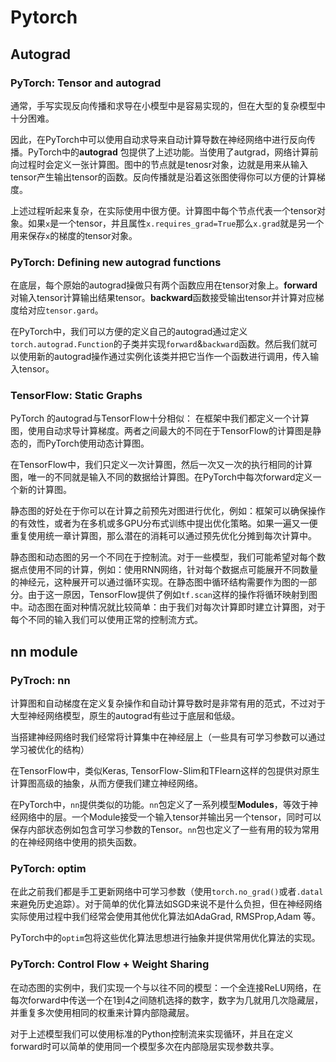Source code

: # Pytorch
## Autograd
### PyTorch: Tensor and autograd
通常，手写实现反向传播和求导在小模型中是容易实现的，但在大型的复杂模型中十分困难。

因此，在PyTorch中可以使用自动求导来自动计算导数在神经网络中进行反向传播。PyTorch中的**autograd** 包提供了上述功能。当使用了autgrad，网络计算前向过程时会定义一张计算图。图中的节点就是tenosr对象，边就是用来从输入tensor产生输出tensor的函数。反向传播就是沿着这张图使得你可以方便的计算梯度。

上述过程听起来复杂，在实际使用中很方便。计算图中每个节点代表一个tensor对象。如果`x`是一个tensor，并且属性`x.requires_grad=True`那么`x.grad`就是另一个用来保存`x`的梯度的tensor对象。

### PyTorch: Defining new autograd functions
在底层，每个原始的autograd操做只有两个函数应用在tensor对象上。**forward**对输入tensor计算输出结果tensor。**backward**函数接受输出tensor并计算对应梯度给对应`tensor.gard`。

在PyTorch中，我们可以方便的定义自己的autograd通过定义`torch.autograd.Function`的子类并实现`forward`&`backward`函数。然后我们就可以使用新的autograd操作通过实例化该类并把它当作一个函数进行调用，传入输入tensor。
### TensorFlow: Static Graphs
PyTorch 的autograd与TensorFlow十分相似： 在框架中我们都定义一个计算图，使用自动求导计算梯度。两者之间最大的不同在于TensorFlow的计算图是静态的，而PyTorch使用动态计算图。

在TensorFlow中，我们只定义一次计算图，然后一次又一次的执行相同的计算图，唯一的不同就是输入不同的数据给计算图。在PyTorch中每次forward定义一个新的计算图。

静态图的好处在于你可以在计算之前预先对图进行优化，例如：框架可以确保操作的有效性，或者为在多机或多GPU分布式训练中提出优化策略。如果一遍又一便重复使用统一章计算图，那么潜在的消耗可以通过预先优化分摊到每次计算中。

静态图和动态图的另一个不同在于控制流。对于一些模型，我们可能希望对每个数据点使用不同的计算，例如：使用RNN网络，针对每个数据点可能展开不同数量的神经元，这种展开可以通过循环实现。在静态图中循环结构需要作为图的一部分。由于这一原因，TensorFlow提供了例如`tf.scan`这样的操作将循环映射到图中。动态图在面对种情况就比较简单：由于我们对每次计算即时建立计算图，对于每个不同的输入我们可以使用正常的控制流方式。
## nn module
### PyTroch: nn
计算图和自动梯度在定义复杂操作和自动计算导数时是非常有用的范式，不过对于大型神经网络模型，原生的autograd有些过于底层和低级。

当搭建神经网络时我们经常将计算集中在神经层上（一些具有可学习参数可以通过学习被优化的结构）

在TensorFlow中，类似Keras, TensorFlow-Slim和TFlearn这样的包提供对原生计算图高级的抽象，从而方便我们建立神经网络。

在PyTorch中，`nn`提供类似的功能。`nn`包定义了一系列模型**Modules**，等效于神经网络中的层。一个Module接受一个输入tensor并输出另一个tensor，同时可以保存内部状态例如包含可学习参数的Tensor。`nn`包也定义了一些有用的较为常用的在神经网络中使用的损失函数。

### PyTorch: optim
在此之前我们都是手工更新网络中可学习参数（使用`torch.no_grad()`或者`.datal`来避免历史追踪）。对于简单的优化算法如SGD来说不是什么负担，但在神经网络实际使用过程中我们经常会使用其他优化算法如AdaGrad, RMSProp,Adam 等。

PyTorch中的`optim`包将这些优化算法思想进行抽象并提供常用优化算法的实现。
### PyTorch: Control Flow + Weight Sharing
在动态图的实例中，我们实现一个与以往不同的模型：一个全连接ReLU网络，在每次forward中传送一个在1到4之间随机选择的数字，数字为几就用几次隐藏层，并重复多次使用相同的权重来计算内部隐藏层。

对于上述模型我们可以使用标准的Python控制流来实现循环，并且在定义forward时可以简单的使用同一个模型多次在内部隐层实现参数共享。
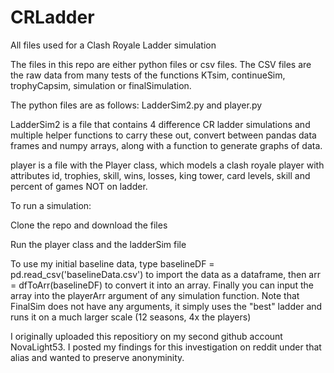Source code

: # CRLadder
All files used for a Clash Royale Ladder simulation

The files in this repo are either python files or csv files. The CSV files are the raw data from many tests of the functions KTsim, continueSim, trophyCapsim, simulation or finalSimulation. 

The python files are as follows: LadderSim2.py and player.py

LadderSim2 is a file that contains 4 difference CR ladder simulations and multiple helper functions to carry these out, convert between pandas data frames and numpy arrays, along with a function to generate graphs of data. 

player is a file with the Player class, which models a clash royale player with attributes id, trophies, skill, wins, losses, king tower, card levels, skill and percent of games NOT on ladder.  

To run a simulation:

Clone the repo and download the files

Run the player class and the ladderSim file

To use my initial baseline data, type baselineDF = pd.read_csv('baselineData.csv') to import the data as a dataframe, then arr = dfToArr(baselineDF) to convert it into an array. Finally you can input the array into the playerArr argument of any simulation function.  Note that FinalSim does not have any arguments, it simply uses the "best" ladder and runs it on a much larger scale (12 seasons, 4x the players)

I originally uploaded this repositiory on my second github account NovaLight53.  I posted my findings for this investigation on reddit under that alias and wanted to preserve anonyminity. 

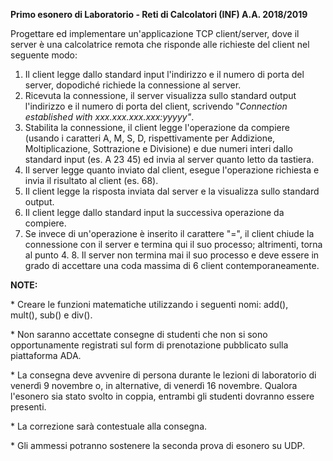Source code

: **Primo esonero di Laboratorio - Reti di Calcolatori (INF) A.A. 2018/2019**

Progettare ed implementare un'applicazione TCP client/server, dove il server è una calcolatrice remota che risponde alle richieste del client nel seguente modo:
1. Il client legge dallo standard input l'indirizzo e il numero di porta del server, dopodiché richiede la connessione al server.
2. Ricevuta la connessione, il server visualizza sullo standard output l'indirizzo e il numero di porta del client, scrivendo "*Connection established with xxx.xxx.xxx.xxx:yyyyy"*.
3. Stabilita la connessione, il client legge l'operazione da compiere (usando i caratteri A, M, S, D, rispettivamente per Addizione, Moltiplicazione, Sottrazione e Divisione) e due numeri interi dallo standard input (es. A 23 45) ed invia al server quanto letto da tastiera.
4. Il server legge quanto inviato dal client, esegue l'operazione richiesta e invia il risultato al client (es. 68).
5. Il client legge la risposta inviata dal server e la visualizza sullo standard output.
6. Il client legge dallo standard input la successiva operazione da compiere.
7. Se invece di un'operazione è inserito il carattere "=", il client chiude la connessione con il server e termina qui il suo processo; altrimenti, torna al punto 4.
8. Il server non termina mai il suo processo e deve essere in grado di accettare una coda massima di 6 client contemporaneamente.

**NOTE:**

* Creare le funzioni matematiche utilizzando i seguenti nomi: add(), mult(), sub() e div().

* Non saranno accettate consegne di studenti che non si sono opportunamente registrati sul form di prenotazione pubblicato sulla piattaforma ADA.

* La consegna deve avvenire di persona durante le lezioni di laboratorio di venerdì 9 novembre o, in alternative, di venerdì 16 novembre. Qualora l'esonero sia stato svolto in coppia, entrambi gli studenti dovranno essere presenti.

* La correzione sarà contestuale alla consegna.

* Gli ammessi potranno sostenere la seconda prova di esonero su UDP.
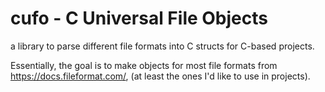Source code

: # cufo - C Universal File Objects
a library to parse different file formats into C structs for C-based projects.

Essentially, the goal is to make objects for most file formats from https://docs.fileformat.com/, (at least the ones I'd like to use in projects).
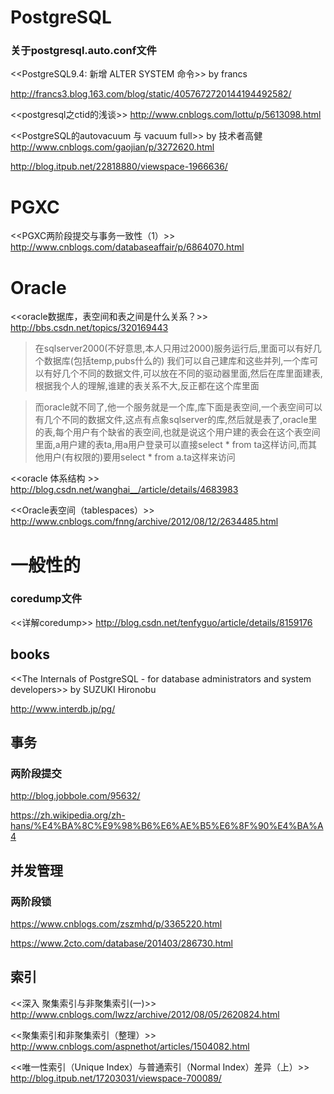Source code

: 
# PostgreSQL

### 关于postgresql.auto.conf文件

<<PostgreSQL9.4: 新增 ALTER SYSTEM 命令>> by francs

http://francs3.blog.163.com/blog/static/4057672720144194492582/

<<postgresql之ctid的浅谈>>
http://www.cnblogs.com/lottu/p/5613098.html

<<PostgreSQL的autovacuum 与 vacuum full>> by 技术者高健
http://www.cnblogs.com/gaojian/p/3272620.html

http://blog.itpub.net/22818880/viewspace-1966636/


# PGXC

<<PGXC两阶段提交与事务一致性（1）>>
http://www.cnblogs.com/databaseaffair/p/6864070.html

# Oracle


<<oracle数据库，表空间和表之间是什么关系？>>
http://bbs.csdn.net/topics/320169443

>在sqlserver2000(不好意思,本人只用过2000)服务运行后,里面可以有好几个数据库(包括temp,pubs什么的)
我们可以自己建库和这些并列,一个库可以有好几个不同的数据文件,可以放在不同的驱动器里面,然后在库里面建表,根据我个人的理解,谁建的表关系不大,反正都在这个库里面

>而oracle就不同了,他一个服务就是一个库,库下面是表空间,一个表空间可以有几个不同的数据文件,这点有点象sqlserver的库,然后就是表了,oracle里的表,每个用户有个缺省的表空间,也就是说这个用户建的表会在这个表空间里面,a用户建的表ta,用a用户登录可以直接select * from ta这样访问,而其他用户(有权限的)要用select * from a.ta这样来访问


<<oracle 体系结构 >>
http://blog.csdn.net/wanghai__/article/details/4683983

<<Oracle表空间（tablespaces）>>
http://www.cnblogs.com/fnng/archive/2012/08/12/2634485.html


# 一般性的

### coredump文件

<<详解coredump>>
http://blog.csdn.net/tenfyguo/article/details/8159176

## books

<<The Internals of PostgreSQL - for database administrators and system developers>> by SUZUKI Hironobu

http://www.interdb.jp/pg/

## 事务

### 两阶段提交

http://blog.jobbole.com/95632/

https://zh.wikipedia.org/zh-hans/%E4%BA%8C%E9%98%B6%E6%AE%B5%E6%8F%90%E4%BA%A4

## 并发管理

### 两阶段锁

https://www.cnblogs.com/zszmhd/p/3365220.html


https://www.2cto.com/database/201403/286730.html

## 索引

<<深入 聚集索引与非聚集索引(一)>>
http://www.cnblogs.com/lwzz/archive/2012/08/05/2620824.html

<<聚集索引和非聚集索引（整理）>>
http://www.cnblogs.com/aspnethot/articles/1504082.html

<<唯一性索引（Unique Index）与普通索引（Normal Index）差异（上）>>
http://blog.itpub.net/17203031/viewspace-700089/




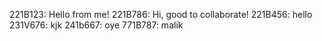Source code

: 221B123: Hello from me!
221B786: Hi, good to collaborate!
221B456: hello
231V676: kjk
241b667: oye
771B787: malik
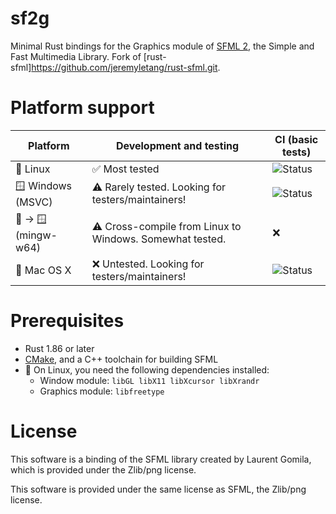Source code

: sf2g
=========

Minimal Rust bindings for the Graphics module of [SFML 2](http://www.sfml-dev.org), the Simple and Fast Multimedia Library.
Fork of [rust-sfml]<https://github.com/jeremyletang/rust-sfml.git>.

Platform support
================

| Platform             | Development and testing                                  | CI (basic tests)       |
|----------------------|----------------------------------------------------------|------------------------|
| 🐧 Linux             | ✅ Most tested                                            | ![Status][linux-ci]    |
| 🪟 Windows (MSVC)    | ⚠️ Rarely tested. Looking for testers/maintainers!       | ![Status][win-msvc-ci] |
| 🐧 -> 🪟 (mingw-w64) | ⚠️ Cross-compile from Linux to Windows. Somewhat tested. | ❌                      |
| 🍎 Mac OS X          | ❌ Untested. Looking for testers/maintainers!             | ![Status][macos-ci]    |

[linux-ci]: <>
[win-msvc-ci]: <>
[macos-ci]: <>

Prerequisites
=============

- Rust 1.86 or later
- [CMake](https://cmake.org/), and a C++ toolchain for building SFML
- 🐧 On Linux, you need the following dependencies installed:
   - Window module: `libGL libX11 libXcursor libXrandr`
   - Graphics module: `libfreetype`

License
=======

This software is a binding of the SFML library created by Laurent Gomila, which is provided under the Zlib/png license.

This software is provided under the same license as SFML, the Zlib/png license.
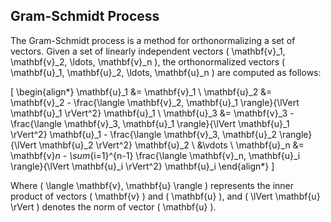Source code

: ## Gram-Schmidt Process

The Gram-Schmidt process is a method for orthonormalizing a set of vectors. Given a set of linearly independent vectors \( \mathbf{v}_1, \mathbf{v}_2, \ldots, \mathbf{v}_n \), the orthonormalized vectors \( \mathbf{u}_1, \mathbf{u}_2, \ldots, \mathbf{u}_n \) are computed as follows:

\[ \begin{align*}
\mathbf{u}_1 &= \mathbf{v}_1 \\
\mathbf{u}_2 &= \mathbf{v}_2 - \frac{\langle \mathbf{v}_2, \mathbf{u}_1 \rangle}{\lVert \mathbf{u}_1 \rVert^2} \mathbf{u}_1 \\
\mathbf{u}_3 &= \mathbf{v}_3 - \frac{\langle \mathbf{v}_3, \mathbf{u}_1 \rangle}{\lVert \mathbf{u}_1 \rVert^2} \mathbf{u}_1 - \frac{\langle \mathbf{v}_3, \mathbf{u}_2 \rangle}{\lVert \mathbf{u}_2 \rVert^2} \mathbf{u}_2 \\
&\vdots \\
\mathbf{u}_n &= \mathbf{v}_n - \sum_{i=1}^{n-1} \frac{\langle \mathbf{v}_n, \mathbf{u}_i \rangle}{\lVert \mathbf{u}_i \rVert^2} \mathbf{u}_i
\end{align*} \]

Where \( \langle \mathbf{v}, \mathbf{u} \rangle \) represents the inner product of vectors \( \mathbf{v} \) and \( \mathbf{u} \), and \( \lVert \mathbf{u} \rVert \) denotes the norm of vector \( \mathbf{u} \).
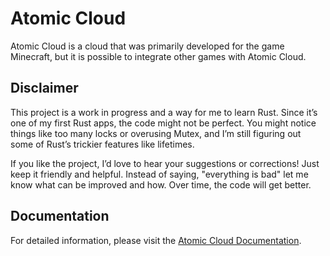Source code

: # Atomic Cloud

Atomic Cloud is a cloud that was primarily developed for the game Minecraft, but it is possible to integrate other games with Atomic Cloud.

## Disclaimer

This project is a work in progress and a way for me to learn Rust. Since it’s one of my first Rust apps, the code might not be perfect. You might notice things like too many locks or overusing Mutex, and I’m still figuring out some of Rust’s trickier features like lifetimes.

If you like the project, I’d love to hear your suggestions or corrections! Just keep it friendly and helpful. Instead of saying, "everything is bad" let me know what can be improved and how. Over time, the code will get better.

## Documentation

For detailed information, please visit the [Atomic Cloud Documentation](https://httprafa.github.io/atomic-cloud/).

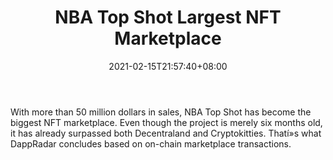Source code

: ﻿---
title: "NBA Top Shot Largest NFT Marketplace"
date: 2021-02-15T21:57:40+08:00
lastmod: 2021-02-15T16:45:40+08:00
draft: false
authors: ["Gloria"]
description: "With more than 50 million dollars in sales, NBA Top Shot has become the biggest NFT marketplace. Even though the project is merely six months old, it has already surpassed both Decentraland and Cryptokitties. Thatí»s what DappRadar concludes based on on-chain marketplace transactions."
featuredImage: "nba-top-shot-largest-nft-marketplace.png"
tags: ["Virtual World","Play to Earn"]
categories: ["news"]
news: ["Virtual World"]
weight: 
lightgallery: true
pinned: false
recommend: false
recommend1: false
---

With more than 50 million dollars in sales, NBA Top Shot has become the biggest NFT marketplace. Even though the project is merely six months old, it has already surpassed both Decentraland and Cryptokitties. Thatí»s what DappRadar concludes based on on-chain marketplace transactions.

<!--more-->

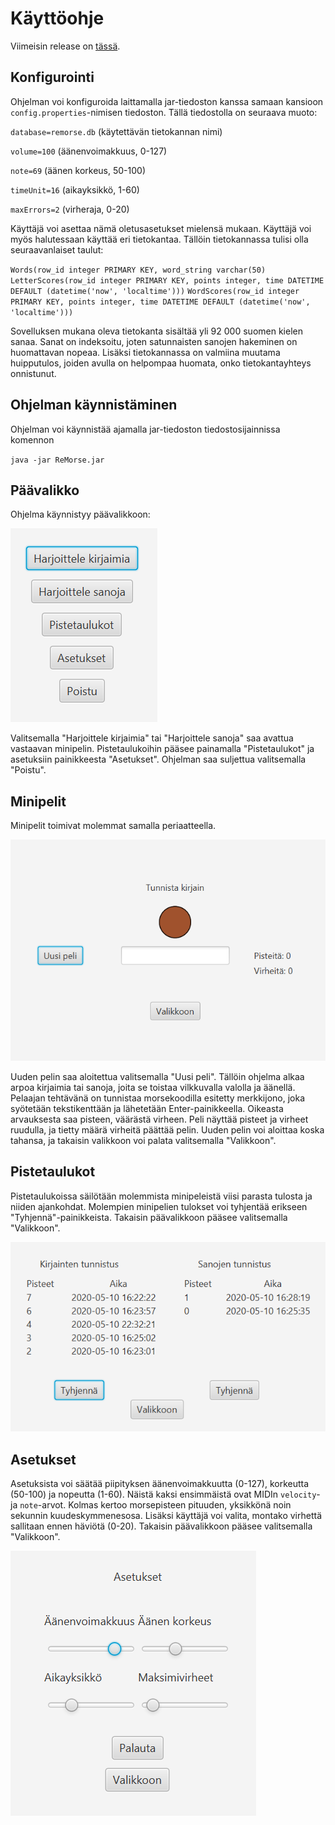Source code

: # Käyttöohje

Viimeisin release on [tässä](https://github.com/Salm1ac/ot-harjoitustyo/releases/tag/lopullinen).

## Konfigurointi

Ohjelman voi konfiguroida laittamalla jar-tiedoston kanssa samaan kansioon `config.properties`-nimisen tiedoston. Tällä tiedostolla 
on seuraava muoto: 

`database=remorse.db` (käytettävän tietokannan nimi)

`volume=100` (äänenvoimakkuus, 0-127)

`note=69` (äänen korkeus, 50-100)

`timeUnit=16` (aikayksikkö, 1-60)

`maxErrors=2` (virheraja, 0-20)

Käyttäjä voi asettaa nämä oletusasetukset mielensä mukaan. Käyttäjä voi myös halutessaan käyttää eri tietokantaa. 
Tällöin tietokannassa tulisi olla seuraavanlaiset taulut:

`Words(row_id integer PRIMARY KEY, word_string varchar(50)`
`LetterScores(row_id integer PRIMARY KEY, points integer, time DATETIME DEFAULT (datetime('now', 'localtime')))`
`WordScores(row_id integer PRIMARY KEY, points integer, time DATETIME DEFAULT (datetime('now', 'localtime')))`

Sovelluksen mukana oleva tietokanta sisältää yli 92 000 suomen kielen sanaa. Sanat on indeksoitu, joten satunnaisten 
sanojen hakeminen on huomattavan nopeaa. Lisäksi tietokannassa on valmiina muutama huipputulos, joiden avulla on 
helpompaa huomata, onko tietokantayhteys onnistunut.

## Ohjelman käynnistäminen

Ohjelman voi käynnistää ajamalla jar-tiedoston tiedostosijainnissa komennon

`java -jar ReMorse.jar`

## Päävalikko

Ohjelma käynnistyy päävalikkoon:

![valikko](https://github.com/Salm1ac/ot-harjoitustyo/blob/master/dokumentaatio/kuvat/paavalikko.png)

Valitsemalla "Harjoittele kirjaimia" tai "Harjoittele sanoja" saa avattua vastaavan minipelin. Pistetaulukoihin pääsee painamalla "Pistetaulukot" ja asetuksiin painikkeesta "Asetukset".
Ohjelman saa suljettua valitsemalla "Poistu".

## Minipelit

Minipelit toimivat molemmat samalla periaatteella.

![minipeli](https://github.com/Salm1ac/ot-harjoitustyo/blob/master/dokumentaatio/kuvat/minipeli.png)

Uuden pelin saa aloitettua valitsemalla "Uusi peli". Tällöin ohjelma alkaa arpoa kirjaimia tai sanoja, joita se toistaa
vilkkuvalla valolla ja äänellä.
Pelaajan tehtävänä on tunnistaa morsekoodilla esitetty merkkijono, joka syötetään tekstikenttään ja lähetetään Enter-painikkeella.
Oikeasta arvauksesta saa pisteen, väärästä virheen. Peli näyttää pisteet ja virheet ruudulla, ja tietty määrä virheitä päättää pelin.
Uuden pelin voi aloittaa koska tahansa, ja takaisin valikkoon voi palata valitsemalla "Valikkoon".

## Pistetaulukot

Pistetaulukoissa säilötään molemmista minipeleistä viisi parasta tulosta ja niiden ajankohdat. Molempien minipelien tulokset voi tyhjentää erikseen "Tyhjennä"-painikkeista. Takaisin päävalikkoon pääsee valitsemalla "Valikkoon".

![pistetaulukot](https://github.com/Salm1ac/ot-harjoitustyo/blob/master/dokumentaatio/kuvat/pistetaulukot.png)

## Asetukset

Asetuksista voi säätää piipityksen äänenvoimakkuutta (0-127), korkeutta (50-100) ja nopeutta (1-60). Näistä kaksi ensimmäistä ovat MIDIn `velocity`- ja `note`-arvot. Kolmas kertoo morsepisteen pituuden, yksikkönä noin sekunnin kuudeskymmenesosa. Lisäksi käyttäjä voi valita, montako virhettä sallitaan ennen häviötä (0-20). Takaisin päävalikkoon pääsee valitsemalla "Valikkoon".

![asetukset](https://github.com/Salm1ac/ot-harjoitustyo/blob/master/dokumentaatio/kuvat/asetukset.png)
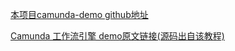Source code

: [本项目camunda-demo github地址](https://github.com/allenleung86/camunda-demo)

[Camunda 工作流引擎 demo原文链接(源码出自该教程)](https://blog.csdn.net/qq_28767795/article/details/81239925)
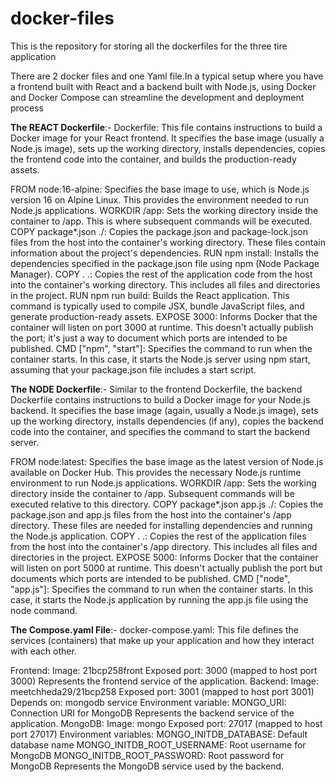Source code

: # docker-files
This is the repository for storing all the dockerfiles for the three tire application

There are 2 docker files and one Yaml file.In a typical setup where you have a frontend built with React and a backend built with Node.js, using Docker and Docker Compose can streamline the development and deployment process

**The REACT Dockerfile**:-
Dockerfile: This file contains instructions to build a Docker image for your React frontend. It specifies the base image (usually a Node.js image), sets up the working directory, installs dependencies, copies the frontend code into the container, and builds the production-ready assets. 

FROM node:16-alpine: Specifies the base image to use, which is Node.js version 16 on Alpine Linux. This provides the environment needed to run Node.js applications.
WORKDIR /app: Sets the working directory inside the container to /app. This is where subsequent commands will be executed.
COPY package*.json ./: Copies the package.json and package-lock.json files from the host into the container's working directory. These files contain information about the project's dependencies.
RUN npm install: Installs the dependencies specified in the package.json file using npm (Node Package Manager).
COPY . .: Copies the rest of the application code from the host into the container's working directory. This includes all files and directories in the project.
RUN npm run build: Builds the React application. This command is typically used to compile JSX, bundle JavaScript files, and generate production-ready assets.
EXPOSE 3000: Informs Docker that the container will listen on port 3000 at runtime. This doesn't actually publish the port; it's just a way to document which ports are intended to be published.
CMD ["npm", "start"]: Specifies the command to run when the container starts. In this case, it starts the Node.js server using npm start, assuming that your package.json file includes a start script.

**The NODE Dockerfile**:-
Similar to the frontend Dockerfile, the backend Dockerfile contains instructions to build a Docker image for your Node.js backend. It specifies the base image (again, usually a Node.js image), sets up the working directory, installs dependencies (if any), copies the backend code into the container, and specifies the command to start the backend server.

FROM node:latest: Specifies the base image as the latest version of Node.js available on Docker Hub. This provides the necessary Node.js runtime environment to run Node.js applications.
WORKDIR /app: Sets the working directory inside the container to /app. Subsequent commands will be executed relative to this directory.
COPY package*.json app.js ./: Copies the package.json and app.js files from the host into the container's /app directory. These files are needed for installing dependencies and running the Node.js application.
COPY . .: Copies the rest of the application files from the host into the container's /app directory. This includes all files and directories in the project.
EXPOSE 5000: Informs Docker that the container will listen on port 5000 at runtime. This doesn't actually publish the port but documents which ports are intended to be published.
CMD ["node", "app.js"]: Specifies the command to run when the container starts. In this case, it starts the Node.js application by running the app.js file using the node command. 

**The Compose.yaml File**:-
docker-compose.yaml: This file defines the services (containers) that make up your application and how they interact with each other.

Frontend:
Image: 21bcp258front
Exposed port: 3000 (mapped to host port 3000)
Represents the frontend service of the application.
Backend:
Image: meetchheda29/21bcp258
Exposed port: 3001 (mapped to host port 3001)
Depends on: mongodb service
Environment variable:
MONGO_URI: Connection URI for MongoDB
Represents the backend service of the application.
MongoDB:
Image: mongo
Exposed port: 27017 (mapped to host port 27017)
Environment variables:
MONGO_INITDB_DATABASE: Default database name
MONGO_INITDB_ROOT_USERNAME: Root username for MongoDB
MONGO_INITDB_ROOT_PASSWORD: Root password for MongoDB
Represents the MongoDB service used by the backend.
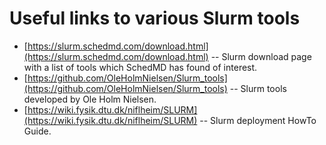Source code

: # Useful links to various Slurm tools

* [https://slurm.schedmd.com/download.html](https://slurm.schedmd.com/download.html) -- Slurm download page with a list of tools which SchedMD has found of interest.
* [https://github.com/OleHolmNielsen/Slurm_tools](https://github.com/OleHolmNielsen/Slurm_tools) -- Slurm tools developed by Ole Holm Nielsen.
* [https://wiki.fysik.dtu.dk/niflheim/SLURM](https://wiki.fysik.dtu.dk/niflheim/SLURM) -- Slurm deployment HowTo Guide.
_ _ _ _ _ _ _
What you should do: Search the material for the word "json" and copy each line where it occurs.

Output below:
COPY package*.json ./: Copies the package.json and package-lock.json files from the host into the container's working directory. These files contain information about the project's dependencies.
RUN npm install: Installs the dependencies specified in the package.json file using npm (Node Package Manager).
CMD ["npm", "start"]: Specifies the command to run when the container starts. In this case, it starts the Node.js server using npm start, assuming that your package.json file includes a start script.
COPY package*.json app.js ./: Copies the package.json and app.js files from the host into the container's /app directory. These files are needed for installing dependencies and running the Node.js application.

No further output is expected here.